Uncategorized

Pentingnya Peran Bidan Selama Proses Kehamilan dan Persalinan

Menjalani proses kehamilan dan persalinan bukanlah perkara yang mudah. Pada momen tersebut, anda membutuhkan peran bidan. Kehamilan berlangsung rata-rata selama 9 bulan sebelum proses persalinan tiba. Ada banyak tahapan perubahan dan perkembangan baik pada ibu maupun janin yang harus senantiasa diawasi. Meskipun kehamilan memang hal yang umum terjadi dan merupakan hal alami, namun ada banyak hal yang dapat mengganggu prosesnya. Itulah mengapa peran bidan sangat dibutuhkan oleh ibu. Dengan adanya bidan, maka ibu bisa memeriksakan kehamilan secara teratur setiap bulannya. Selain itu, proses persalinan yang dibantu bidan juga bisa mempermudah ibu dalam melahirkan janin.

Peranan bidan

Sebenarnya bukan hanya bidan saja yang bisa membantu ibu dalam menjalani proses kehamilan dan persalinan. Ada juga dokter kandungan yang kurang lebih memiliki peran yang sama. Dokter kandungan adalah mereka yang telah lulus menempuh pendidikan dibidang kedokteran spesialis bidang kehamilan, persalinan serta sistem reproduksi. Biasanya dokter kandungan disebut dengan dokter spesialis obstetri dan ginekologi. Sedangkan, bidan merupakan tenaga kesehatan terlatih yang khusus menangani kehamilan baik sebelum, selama, maupun setelahnya. Bidan merupakan lulusan pendidikan khusus kebidanan diploma atau D3. Bidan juga memiliki kapasitas untuk membantu persalinan dimana saja baik itu di rumah, klinik bersalin, maupun rumah sakit jika diperlukan.

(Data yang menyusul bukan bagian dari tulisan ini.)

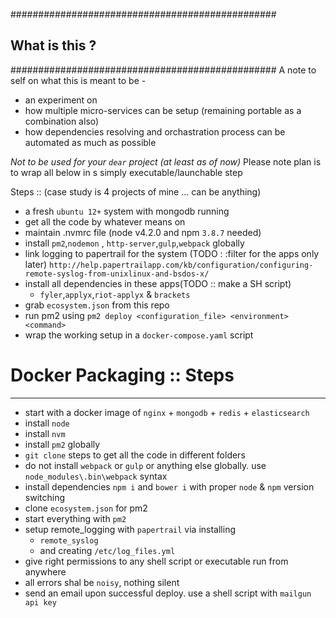 ################################################
##            What is this ?                  ##
################################################
A note to self on what this is meant to be - 
- an experiment on 
- how multiple micro-services can be setup (remaining portable as a combination also)
- how dependencies resolving and orchastration process can be automated as much as possible

*Not to be used for your `dear` project (at least as of now)*
Please note plan is to wrap all below in s simply executable/launchable step


Steps :: (case study is 4 projects of mine ... can be anything)

- a fresh `ubuntu 12+` system with mongodb running
- get all the code by whatever means on 
- maintain .nvmrc file (node v4.2.0 and npm `3.8.7` needed) 
- install `pm2`,`nodemon` , `http-server`,`gulp`,`webpack` globally
- link logging to papertrail for the system (TODO : :filter for the apps only later)
	`http://help.papertrailapp.com/kb/configuration/configuring-remote-syslog-from-unixlinux-and-bsdos-x/`
- install all dependencies in these apps(TODO :: make a SH script)
	- `fyler`,`applyx`,`riot-applyx` & `brackets`
- grab `ecosystem.json` from this repo
- run pm2 using `pm2 deploy <configuration_file> <environment> <command>`
- wrap the working setup in a `docker-compose.yaml` script




# Docker Packaging :: Steps
---------------------------------------------------------------------------------------------------------------------
- start with a docker image of `nginx` + `mongodb` + `redis` + `elasticsearch`
- install `node`
- install `nvm` 
- install `pm2` globally
- `git clone` steps to get all the code in different folders
- do not install `webpack` or `gulp` or anything else globally. use `node_modules\.bin\webpack` syntax
- install dependencies `npm i` and  `bower i` with proper `node` & `npm` version switching
- clone `ecosystem.json` for pm2
- start everything with `pm2`
- setup remote_logging with `papertrail` via installing 
	- `remote_syslog` 
	- and creating `/etc/log_files.yml`
- give right permissions to any shell script or executable run from anywhere
- all errors shal be `noisy`, nothing silent
- send an email upon successful deploy. use a shell script with `mailgun api key`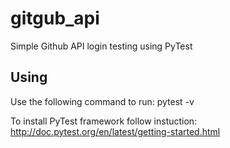 # gitgub_api
Simple Github API login testing using PyTest

## Using

Use the following command to run:
 pytest -v
 
To install PyTest framework follow instuction: http://doc.pytest.org/en/latest/getting-started.html
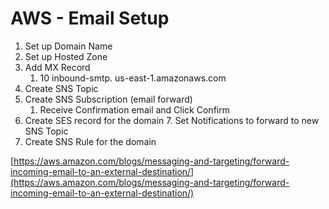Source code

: # AWS - Email Setup

1. Set up Domain Name
2. Set up Hosted Zone
3. Add MX Record
	1. 10 inbound-smtp. us-east-1.amazonaws.com
4. Create SNS Topic
5.  Create SNS Subscription (email forward)
	1. Receive Confirmation email and Click Confirm
6. Create SES record for the domain
	7. Set Notifications to forward to new SNS Topic
7. Create SNS Rule for the domain

[https://aws.amazon.com/blogs/messaging-and-targeting/forward-incoming-email-to-an-external-destination/](https://aws.amazon.com/blogs/messaging-and-targeting/forward-incoming-email-to-an-external-destination/)
<!--stackedit_data:
eyJoaXN0b3J5IjpbMTMwNzE1MDM2MywxMTM0OTI5OTQ4LDE5NT
Q1ODg2NzUsLTE4NjQzNTM0NTksLTgxMTUwNjE5NywyMDYyODgx
NTI4XX0=
-->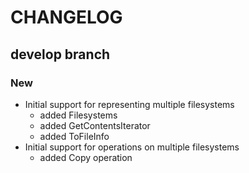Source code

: # CHANGELOG

## develop branch

### New

* Initial support for representing multiple filesystems
  - added Filesystems
  - added GetContentsIterator
  - added ToFileInfo
* Initial support for operations on multiple filesystems
  - added Copy operation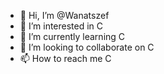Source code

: - 👋 Hi, I’m @Wanatszef
- 👀 I’m interested in C
- 🌱 I’m currently learning C
- 💞️ I’m looking to collaborate on C
- 📫 How to reach me C

<!---
Wanatszef/Wanatszef is a ✨ special ✨ repository because its `README.md` (this file) appears on your GitHub profile.
You can click the Preview link to take a look at your changes.
--->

Dibandingkan dengan dokter, bidan lebih banyak dipilih karena memiliki ketersediaan waktu yang lebih. Dengan begitu, ibu bisa lebih mendapat perhatian dan untuk membantu ibu selama proses kehamilan sampai persalinan. Ibu juga bisa mendapat bantuan untuk mempelajari berbagai perubahan yang terjadi secara fisik maupun emosinal selama masa kehamilan dan proses persalinan. Dengan begitu, setiap prosesnya bisa berjalan dengan sehat dan lancar. Bisa dikatakan jika perawatan yang diperoleh dari bidan sifatnya lebih menyeluruh.

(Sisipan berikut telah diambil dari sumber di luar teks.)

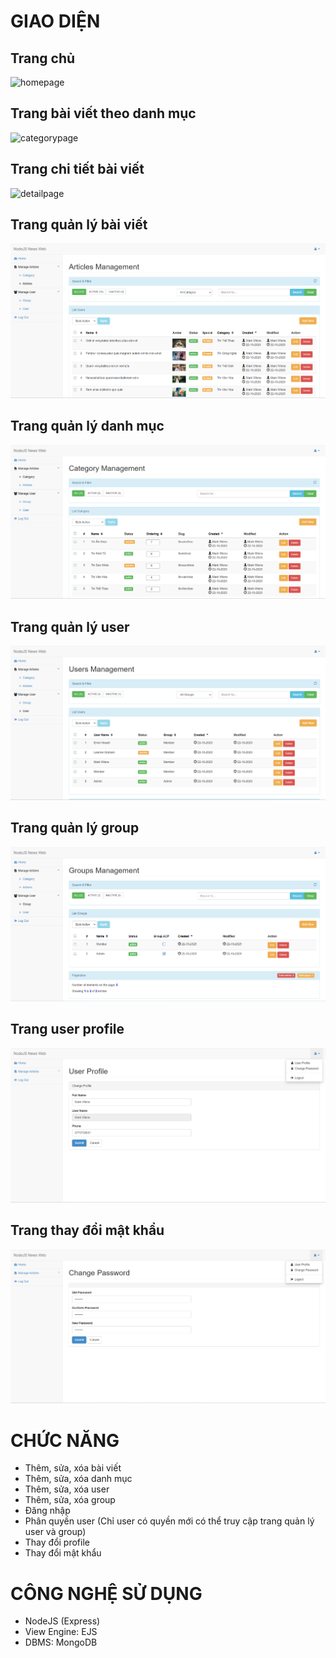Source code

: # GIAO DIỆN
## Trang chủ
![homepage](README/homepage.gif)

## Trang bài viết theo danh mục
![categorypage](README/categorypage.gif)

## Trang chi tiết bài viết
![detailpage](README/detailpage.gif)

## Trang quản lý bài viết
![articlemanage](README/articlemanage.png)

## Trang quản lý danh mục
![categorymanage](README/categorymanage.png)

## Trang quản lý user
![usermanage](README/usermanage.png)

## Trang quản lý group
![groupmanage](README/groupmanage.png)

## Trang user profile
![userprofile](README/userprofile.png)

## Trang thay đổi mật khẩu
![changepassword](README/changepassword.png)

# CHỨC NĂNG
- Thêm, sửa, xóa bài viết
- Thêm, sửa, xóa danh mục
- Thêm, sửa, xóa user
- Thêm, sửa, xóa group
- Đăng nhập
- Phân quyền user (Chỉ user có quyền mới có thể truy cập trang quản lý user và group)
- Thay đổi profile
- Thay đổi mật khẩu

# CÔNG NGHỆ SỬ DỤNG
- NodeJS (Express)
- View Engine: EJS
- DBMS: MongoDB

Bidan biasanya dipilih jika ibu memiliki rencana untuk melahirkan secara normal. Namun ini juga dengan catatan hanya persalinan normal yang tidak disertai dengan adanya komplikasi yang dapat beresiko terhadap persalinan baik pada ibu maupun bayi. Jika terdeteksi adanya resiko komplikasi berat maka biasanya bidan juga akan merujuk ibu ke dokter kandungan. Dengan begitu, ibu akan mendapat tindakan yang tepat dan sesuai dengan kondisi agar keselamatan ibu dan bayi bisa lebih terjamin.

Berikut beberapa tugas bidan yang penting untuk ibu ketahui:

  • Bidan bertugas untuk memeriksa kondisi fisik dan psikologis selama ibu menjalani proses kehamilan sampai persalinan.
  • Bidan juga bertugas memberikan konsultasi seputar perencanaan keluarga serta perawatan terutama sebelum kehamilan. Dengan begitu, ibu bisa merencanakan keluarga dengan lebih baik.
  • Memberikan informasi lengkap dan menyeluruh seputar apa saja yang penting untuk ibu selama menjalani kehamilan mulai dari pemenuhan kebutuhan nutrisi, aktifitas fisik atau olahraga, konsumsi obat-obatan, serta informasi lainnya seputar kehamilan.
  • Memberikan bantuan untuk ibu merencanakan kehamilan dan persalinan. Bantuan ini juga bisa berupa pendampingan untuk memberikan dukungan emosional.
  • Bidan juga bertugas untuk memberikan informasi lengkap seputar kehamilan, persalinan sampai bagaimana cara merawat bayi.
  • Memberikan bantuan menyeluruh untuk proses persalinan mulai dari mendampingi selama proses persalinan hingga dilahirkannya bayi.
  • Bidan juga bertugas untuk memberikan saran sampai rujukan pada ibu hamil jika diperlukan. Khususnya ketika ibu hamil mengalami komplikasi yang membuat kehamilan beresiko atau proses persalinan normal tidak dimungkinkan. Itulah peran bidan yang penting untuk diketahui untuk membantu ibu selama proses kehamilan sampai persalinan.